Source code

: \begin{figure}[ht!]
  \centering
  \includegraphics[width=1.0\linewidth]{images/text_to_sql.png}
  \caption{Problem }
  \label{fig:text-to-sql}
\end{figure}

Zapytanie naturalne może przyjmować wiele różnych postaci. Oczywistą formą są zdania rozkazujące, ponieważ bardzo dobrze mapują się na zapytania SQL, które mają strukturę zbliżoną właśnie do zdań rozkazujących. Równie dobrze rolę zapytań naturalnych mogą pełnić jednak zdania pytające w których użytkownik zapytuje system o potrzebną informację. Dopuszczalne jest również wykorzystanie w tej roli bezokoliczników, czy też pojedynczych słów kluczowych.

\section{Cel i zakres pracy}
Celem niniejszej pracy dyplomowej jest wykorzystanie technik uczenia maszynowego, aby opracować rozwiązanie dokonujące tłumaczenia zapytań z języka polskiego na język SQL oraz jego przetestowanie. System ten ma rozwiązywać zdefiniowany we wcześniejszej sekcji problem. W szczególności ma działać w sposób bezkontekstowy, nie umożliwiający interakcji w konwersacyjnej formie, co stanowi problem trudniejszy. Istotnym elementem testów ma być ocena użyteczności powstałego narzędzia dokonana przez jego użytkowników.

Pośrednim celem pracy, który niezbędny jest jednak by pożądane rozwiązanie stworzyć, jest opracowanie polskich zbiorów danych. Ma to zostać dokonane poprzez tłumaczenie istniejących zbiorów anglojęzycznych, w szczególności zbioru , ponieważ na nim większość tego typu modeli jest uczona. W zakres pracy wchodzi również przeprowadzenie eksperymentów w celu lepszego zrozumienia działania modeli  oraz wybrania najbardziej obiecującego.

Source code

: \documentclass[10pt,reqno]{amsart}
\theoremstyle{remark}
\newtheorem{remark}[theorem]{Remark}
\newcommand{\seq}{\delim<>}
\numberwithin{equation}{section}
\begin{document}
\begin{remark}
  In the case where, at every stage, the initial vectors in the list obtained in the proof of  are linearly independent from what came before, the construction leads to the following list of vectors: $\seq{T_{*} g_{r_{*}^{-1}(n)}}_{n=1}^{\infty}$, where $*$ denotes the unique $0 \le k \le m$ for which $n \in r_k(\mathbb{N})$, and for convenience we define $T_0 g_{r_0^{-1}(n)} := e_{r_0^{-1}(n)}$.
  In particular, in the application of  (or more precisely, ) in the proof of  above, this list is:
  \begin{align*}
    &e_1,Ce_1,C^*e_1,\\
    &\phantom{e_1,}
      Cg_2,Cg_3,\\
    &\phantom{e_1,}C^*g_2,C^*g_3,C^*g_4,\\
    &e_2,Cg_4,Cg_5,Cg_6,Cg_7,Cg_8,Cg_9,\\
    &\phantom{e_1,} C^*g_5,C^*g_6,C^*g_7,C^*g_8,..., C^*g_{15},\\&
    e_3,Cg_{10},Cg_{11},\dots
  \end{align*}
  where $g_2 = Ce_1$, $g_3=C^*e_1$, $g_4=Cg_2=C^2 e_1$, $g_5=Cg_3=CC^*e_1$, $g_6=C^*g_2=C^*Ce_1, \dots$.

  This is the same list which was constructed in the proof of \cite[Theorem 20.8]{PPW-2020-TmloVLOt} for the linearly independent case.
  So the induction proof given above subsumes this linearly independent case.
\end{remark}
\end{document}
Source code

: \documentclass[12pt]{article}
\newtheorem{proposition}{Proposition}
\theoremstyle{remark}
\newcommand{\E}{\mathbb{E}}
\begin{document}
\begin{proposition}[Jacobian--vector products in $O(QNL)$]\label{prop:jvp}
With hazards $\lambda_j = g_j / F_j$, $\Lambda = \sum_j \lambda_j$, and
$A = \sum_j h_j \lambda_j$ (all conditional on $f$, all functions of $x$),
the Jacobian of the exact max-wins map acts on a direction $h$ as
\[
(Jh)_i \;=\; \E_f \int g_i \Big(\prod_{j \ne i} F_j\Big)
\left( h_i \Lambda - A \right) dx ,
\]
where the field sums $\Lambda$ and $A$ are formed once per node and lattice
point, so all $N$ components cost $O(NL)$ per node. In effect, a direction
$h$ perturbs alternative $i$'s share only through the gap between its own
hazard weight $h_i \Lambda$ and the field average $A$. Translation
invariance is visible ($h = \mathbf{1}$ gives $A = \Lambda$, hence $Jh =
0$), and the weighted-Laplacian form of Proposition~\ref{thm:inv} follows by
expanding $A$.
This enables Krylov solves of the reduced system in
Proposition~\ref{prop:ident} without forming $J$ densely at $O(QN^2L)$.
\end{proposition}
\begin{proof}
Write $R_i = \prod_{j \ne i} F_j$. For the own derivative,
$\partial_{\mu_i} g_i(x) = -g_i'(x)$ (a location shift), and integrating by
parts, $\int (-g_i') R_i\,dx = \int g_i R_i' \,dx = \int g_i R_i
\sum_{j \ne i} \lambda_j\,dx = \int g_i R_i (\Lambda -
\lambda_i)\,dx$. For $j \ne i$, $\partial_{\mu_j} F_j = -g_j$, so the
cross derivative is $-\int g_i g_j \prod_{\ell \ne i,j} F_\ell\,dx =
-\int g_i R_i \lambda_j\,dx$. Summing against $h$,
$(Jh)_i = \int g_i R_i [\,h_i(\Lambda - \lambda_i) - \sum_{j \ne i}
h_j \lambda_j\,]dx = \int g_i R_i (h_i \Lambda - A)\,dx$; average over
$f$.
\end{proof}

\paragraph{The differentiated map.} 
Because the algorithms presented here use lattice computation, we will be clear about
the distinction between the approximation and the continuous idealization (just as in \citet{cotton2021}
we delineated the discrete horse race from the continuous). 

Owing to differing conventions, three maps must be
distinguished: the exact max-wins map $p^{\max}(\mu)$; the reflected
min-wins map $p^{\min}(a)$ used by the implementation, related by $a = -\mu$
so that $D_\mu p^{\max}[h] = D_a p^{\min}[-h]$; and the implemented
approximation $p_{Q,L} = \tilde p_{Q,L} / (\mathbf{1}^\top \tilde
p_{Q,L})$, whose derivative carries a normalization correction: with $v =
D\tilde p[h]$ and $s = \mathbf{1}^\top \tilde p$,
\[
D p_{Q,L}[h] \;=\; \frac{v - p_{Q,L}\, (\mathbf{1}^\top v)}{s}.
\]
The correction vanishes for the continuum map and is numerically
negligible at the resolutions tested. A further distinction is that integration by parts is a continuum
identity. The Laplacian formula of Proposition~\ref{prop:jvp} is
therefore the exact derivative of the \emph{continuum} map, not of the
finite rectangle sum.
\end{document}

- - -

All of the material above should be repeated exactly.

Source code

: \begin{figure}[ht!]
  \centering
  \includegraphics[width=1.0\linewidth]{images/text_to_sql.png}
  \caption{Problem }
  \label{fig:text-to-sql}
\end{figure}

Zapytanie naturalne może przyjmować wiele różnych postaci. Oczywistą formą są zdania rozkazujące, ponieważ bardzo dobrze mapują się na zapytania SQL, które mają strukturę zbliżoną właśnie do zdań rozkazujących. Równie dobrze rolę zapytań naturalnych mogą pełnić jednak zdania pytające w których użytkownik zapytuje system o potrzebną informację. Dopuszczalne jest również wykorzystanie w tej roli bezokoliczników, czy też pojedynczych słów kluczowych.

\section{Cel i zakres pracy}
Celem niniejszej pracy dyplomowej jest wykorzystanie technik uczenia maszynowego, aby opracować rozwiązanie dokonujące tłumaczenia zapytań z języka polskiego na język SQL oraz jego przetestowanie. System ten ma rozwiązywać zdefiniowany we wcześniejszej sekcji problem. W szczególności ma działać w sposób bezkontekstowy, nie umożliwiający interakcji w konwersacyjnej formie, co stanowi problem trudniejszy. Istotnym elementem testów ma być ocena użyteczności powstałego narzędzia dokonana przez jego użytkowników.

Pośrednim celem pracy, który niezbędny jest jednak by pożądane rozwiązanie stworzyć, jest opracowanie polskich zbiorów danych. Ma to zostać dokonane poprzez tłumaczenie istniejących zbiorów anglojęzycznych, w szczególności zbioru , ponieważ na nim większość tego typu modeli jest uczona. W zakres pracy wchodzi również przeprowadzenie eksperymentów w celu lepszego zrozumienia działania modeli  oraz wybrania najbardziej obiecującego.

Source code

: \documentclass[10pt,reqno]{amsart}
\theoremstyle{remark}
\newtheorem{remark}[theorem]{Remark}
\newcommand{\seq}{\delim<>}
\numberwithin{equation}{section}
\begin{document}
\begin{remark}
  In the case where, at every stage, the initial vectors in the list obtained in the proof of  are linearly independent from what came before, the construction leads to the following list of vectors: $\seq{T_{*} g_{r_{*}^{-1}(n)}}_{n=1}^{\infty}$, where $*$ denotes the unique $0 \le k \le m$ for which $n \in r_k(\mathbb{N})$, and for convenience we define $T_0 g_{r_0^{-1}(n)} := e_{r_0^{-1}(n)}$.
  In particular, in the application of  (or more precisely, ) in the proof of  above, this list is:
  \begin{align*}
    &e_1,Ce_1,C^*e_1,\\
    &\phantom{e_1,}
      Cg_2,Cg_3,\\
    &\phantom{e_1,}C^*g_2,C^*g_3,C^*g_4,\\
    &e_2,Cg_4,Cg_5,Cg_6,Cg_7,Cg_8,Cg_9,\\
    &\phantom{e_1,} C^*g_5,C^*g_6,C^*g_7,C^*g_8,..., C^*g_{15},\\&
    e_3,Cg_{10},Cg_{11},\dots
  \end{align*}
  where $g_2 = Ce_1$, $g_3=C^*e_1$, $g_4=Cg_2=C^2 e_1$, $g_5=Cg_3=CC^*e_1$, $g_6=C^*g_2=C^*Ce_1, \dots$.

  This is the same list which was constructed in the proof of \cite[Theorem 20.8]{PPW-2020-TmloVLOt} for the linearly independent case.
  So the induction proof given above subsumes this linearly independent case.
\end{remark}
\end{document}
Source code

: \documentclass[12pt]{article}
\newtheorem{proposition}{Proposition}
\theoremstyle{remark}
\newcommand{\E}{\mathbb{E}}
\begin{document}
\begin{proposition}[Jacobian--vector products in $O(QNL)$]\label{prop:jvp}
With hazards $\lambda_j = g_j / F_j$, $\Lambda = \sum_j \lambda_j$, and
$A = \sum_j h_j \lambda_j$ (all conditional on $f$, all functions of $x$),
the Jacobian of the exact max-wins map acts on a direction $h$ as
\[
(Jh)_i \;=\; \E_f \int g_i \Big(\prod_{j \ne i} F_j\Big)
\left( h_i \Lambda - A \right) dx ,
\]
where the field sums $\Lambda$ and $A$ are formed once per node and lattice
point, so all $N$ components cost $O(NL)$ per node. In effect, a direction
$h$ perturbs alternative $i$'s share only through the gap between its own
hazard weight $h_i \Lambda$ and the field average $A$. Translation
invariance is visible ($h = \mathbf{1}$ gives $A = \Lambda$, hence $Jh =
0$), and the weighted-Laplacian form of Proposition~\ref{thm:inv} follows by
expanding $A$.
This enables Krylov solves of the reduced system in
Proposition~\ref{prop:ident} without forming $J$ densely at $O(QN^2L)$.
\end{proposition}
\begin{proof}
Write $R_i = \prod_{j \ne i} F_j$. For the own derivative,
$\partial_{\mu_i} g_i(x) = -g_i'(x)$ (a location shift), and integrating by
parts, $\int (-g_i') R_i\,dx = \int g_i R_i' \,dx = \int g_i R_i
\sum_{j \ne i} \lambda_j\,dx = \int g_i R_i (\Lambda -
\lambda_i)\,dx$. For $j \ne i$, $\partial_{\mu_j} F_j = -g_j$, so the
cross derivative is $-\int g_i g_j \prod_{\ell \ne i,j} F_\ell\,dx =
-\int g_i R_i \lambda_j\,dx$. Summing against $h$,
$(Jh)_i = \int g_i R_i [\,h_i(\Lambda - \lambda_i) - \sum_{j \ne i}
h_j \lambda_j\,]dx = \int g_i R_i (h_i \Lambda - A)\,dx$; average over
$f$.
\end{proof}

\paragraph{The differentiated map.} 
Because the algorithms presented here use lattice computation, we will be clear about
the distinction between the approximation and the continuous idealization (just as in \citet{cotton2021}
we delineated the discrete horse race from the continuous). 

Owing to differing conventions, three maps must be
distinguished: the exact max-wins map $p^{\max}(\mu)$; the reflected
min-wins map $p^{\min}(a)$ used by the implementation, related by $a = -\mu$
so that $D_\mu p^{\max}[h] = D_a p^{\min}[-h]$; and the implemented
approximation $p_{Q,L} = \tilde p_{Q,L} / (\mathbf{1}^\top \tilde
p_{Q,L})$, whose derivative carries a normalization correction: with $v =
D\tilde p[h]$ and $s = \mathbf{1}^\top \tilde p$,
\[
D p_{Q,L}[h] \;=\; \frac{v - p_{Q,L}\, (\mathbf{1}^\top v)}{s}.
\]
The correction vanishes for the continuum map and is numerically
negligible at the resolutions tested. A further distinction is that integration by parts is a continuum
identity. The Laplacian formula of Proposition~\ref{prop:jvp} is
therefore the exact derivative of the \emph{continuum} map, not of the
finite rectangle sum.
\end{document}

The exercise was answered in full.